◆ Task to carry out ◆
Locate, in the data below, the line that contains "We use [SemVer](http://semver.org/)" and the line that contains "This project is"; reproduce exactly those two lines and every line between them, nothing more.
•••••
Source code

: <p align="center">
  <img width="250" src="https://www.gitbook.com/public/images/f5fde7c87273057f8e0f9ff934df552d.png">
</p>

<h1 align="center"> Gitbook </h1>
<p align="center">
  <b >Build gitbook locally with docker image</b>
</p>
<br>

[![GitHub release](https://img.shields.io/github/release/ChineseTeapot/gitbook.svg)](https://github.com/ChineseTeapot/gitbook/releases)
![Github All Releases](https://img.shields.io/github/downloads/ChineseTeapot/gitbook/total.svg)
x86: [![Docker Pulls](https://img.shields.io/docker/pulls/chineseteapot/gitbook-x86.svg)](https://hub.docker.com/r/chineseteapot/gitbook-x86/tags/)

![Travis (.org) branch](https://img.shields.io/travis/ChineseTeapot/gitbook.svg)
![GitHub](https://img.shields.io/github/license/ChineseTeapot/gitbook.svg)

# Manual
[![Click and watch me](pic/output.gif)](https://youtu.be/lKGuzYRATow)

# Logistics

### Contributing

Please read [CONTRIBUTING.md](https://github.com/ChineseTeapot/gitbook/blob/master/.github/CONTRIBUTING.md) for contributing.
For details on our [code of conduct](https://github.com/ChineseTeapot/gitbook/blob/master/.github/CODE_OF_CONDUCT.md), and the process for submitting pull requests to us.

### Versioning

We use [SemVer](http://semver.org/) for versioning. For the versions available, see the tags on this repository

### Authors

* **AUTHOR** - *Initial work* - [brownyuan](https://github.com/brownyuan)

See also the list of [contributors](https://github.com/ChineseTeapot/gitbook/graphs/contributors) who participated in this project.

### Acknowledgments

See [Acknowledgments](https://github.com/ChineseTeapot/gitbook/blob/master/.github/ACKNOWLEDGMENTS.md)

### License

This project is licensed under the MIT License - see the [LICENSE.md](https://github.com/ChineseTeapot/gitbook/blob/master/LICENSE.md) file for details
•••••
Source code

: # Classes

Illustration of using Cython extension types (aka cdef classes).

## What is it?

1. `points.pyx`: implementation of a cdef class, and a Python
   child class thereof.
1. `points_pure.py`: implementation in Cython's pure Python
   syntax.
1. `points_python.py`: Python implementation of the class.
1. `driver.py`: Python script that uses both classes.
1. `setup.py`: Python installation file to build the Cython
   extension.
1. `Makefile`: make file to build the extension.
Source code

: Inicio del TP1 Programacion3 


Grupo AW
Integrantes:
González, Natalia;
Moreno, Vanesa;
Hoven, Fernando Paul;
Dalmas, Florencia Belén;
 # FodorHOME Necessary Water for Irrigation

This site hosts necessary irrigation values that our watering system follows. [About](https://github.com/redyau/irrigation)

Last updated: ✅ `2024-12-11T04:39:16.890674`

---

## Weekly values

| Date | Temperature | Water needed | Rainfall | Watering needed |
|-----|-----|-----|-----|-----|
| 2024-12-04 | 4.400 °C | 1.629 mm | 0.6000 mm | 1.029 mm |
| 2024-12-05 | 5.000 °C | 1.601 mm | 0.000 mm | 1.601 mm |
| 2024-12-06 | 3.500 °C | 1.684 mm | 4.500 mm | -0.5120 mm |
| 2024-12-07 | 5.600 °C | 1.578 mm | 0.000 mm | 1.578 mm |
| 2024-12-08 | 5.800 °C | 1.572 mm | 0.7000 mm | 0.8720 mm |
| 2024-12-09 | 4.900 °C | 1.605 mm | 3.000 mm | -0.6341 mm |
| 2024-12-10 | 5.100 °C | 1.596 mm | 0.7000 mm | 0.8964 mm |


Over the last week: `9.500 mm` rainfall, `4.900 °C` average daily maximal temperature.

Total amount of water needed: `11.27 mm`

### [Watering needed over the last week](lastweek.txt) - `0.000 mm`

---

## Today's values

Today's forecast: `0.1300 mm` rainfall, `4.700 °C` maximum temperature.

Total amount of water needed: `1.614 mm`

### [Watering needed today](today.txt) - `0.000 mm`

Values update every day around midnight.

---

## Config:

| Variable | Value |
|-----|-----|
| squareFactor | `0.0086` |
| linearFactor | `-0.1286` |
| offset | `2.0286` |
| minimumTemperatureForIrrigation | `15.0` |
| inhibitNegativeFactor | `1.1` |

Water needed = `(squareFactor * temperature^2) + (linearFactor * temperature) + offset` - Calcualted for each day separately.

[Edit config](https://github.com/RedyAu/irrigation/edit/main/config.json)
•••••
◆ Exercise answer ◆
We use [SemVer](http://semver.org/) for versioning. For the versions available, see the tags on this repository

### Authors

* **AUTHOR** - *Initial work* - [brownyuan](https://github.com/brownyuan)

See also the list of [contributors](https://github.com/ChineseTeapot/gitbook/graphs/contributors) who participated in this project.

### Acknowledgments

See [Acknowledgments](https://github.com/ChineseTeapot/gitbook/blob/master/.github/ACKNOWLEDGMENTS.md)

### License

This project is licensed under the MIT License - see the [LICENSE.md](https://github.com/ChineseTeapot/gitbook/blob/master/LICENSE.md) file for details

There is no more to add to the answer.